THE SILENT TREATMENT
A man and his wife were having some problems at home
and were giving each other the silent treatment.
Suddenly the man realized that the next day he would need his wife
to wake him at 5:00 AM for an early morning business flight.
Not wanting to be the first to break the silence (and LOSE), he wrote on a piece
of paper, 'Please wake me at 5:00 AM.' He left it where he knew she would find it.
The next morning the man woke up, only to discover it
was 9:00 AM and he had missed his flight.
Furious, he was about to go to see why his wife hadn't wakened him when he
noticed a piece of paper by the bed. The paper said, 'It is 5:00 AM. Wake up.'
Men are not equipped for these kinds of contests.
We men might win the odd small point but in the big picture we have absolutely no chance. Nothing personal...it's just nature.
How come I was not surprised how this story would end??
John Bono
North Jersey
I'd be willing to bet that she didn't wake up at 5 to put that note there. I'm betting she left it soon after he fell asleep.
I'm going with all of the above comments.
@perrone1 I'd be willing to bet that she didn't wake up at 5 to put that note there. I'm betting she left it soon after he fell asleep
You're probably right Tony; that way she could just lie there all night smiling and rehearsing her "innocent" response, savoring what she had done while waiting for his reaction. Pure evil....lol.

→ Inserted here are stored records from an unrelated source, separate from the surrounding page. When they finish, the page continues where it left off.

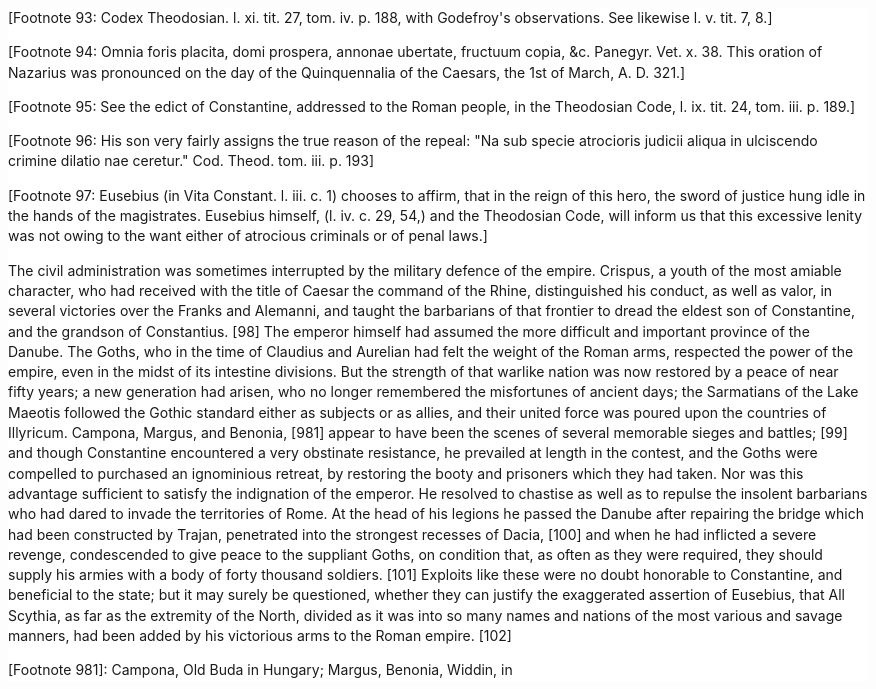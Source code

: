 [Footnote 93: Codex Theodosian. l. xi. tit. 27, tom. iv. p. 188, with
Godefroy's observations. See likewise l. v. tit. 7, 8.]

[Footnote 94: Omnia foris placita, domi prospera, annonae ubertate,
fructuum copia, &c. Panegyr. Vet. x. 38. This oration of Nazarius was
pronounced on the day of the Quinquennalia of the Caesars, the 1st of
March, A. D. 321.]

[Footnote 95: See the edict of Constantine, addressed
to the Roman people, in the Theodosian Code, l. ix. tit. 24, tom. iii.
p. 189.]

[Footnote 96: His son very fairly assigns the true reason of the repeal:
"Na sub specie atrocioris judicii aliqua in ulciscendo crimine dilatio
nae ceretur." Cod. Theod. tom. iii. p. 193]

[Footnote 97: Eusebius (in Vita Constant. l. iii. c. 1) chooses to
affirm, that in the reign of this hero, the sword of justice hung idle
in the hands of the magistrates. Eusebius himself, (l. iv. c. 29, 54,)
and the Theodosian Code, will inform us that this excessive lenity was
not owing to the want either of atrocious criminals or of penal laws.]

The civil administration was sometimes interrupted by the military
defence of the empire. Crispus, a youth of the most amiable character,
who had received with the title of Caesar the command of the Rhine,
distinguished his conduct, as well as valor, in several victories over
the Franks and Alemanni, and taught the barbarians of that frontier to
dread the eldest son of Constantine, and the grandson of Constantius.
[98] The emperor himself had assumed the more difficult and important
province of the Danube. The Goths, who in the time of Claudius and
Aurelian had felt the weight of the Roman arms, respected the power
of the empire, even in the midst of its intestine divisions. But the
strength of that warlike nation was now restored by a peace of near
fifty years; a new generation had arisen, who no longer remembered the
misfortunes of ancient days; the Sarmatians of the Lake Maeotis followed
the Gothic standard either as subjects or as allies, and their united
force was poured upon the countries of Illyricum. Campona, Margus, and
Benonia, [981] appear to have been the scenes of several memorable sieges
and battles; [99] and though Constantine encountered a very obstinate
resistance, he prevailed at length in the contest, and the Goths were
compelled to purchased an ignominious retreat, by restoring the booty
and prisoners which they had taken. Nor was this advantage sufficient to
satisfy the indignation of the emperor. He resolved to chastise as
well as to repulse the insolent barbarians who had dared to invade the
territories of Rome. At the head of his legions he passed the Danube
after repairing the bridge which had been constructed by Trajan,
penetrated into the strongest recesses of Dacia, [100] and when he had
inflicted a severe revenge, condescended to give peace to the suppliant
Goths, on condition that, as often as they were required, they should
supply his armies with a body of forty thousand soldiers. [101] Exploits
like these were no doubt honorable to Constantine, and beneficial to
the state; but it may surely be questioned, whether they can justify
the exaggerated assertion of Eusebius, that All Scythia, as far as the
extremity of the North, divided as it was into so many names and nations
of the most various and savage manners, had been added by his victorious
arms to the Roman empire. [102]


[Footnote 981]: Campona, Old Buda in Hungary; Margus, Benonia, Widdin, in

Oh you're completely correct Jack - no doubt. But as you, and every married man knows, it was HIS fault that started the silent treatment in the first place. The rat! No matter that she burnt the expensive tenderloin filets that he bought and seasoned to perfection. Forget that she used an inferior brand of vermouth in his Bombay Sapphire martinis, and PLEASE overlook the fact that she insisted that he eat her overcooked Brussels Sprouts with kale wrapping. In was ALL his doing! The MISERABLE rat!@perrone1 I'd be willing to bet that she didn't wake up at 5 to put that note there. I'm betting she left it soon after he fell asleep
You're probably right Tony; that way she could just lie there all night smiling and rehearsing her "innocent" response, savoring what she had done while waiting for his reaction. Pure evil....lol.
Apologies David. We not only hijacked the funny thread but tortured it and left it for dead on the side of the road...in the rain. Muddy and forlorn.

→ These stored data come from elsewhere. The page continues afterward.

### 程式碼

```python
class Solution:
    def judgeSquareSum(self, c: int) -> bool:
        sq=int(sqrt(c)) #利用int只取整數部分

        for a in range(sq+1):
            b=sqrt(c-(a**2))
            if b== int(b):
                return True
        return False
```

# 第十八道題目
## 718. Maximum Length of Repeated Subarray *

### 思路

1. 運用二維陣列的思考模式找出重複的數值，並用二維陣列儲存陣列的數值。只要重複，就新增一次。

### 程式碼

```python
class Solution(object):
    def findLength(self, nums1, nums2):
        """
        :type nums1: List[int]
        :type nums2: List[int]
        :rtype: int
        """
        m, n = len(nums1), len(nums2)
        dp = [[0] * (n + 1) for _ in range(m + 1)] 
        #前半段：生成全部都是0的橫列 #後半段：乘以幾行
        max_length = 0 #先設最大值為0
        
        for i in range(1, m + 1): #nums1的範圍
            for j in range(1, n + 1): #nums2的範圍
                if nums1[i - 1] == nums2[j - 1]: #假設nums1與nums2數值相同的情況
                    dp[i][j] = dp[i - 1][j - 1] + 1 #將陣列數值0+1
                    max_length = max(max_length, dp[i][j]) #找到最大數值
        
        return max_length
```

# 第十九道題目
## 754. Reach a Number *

@perrone1 Tony; a man can forget and forgive burnt steaks and gag inducing sprouts and the like, but to use an inferior vermouth......sacrilege! Not to condone domestic violence but I'm sorry.... the woman deserves to be shaken and stirred.
Right! See what I mean. A $50. bottle of Bombay Sapphire Gin with all of its miraculous botanicals and the damsel applies a $2.49 vermouth, no doubt made from day old vintage white Ripple wine??? OMG, I have to leave - I don't wish anyone to see me this way..................@perrone1 Tony; a man can forget and forgive burnt steaks and gag inducing sprouts and the like, but to use an inferior vermouth......sacrilege! Not to condone domestic violence but I'm sorry.... the woman deserves to be shaken and stirred.
@perrone1 It's not of your doing Tony, don't beat yourself up. Don't despair....come Happy Hour this afternoon all will be well.
@perrone1 Good for you sir......there's a lot to be said for altered reality IMHO.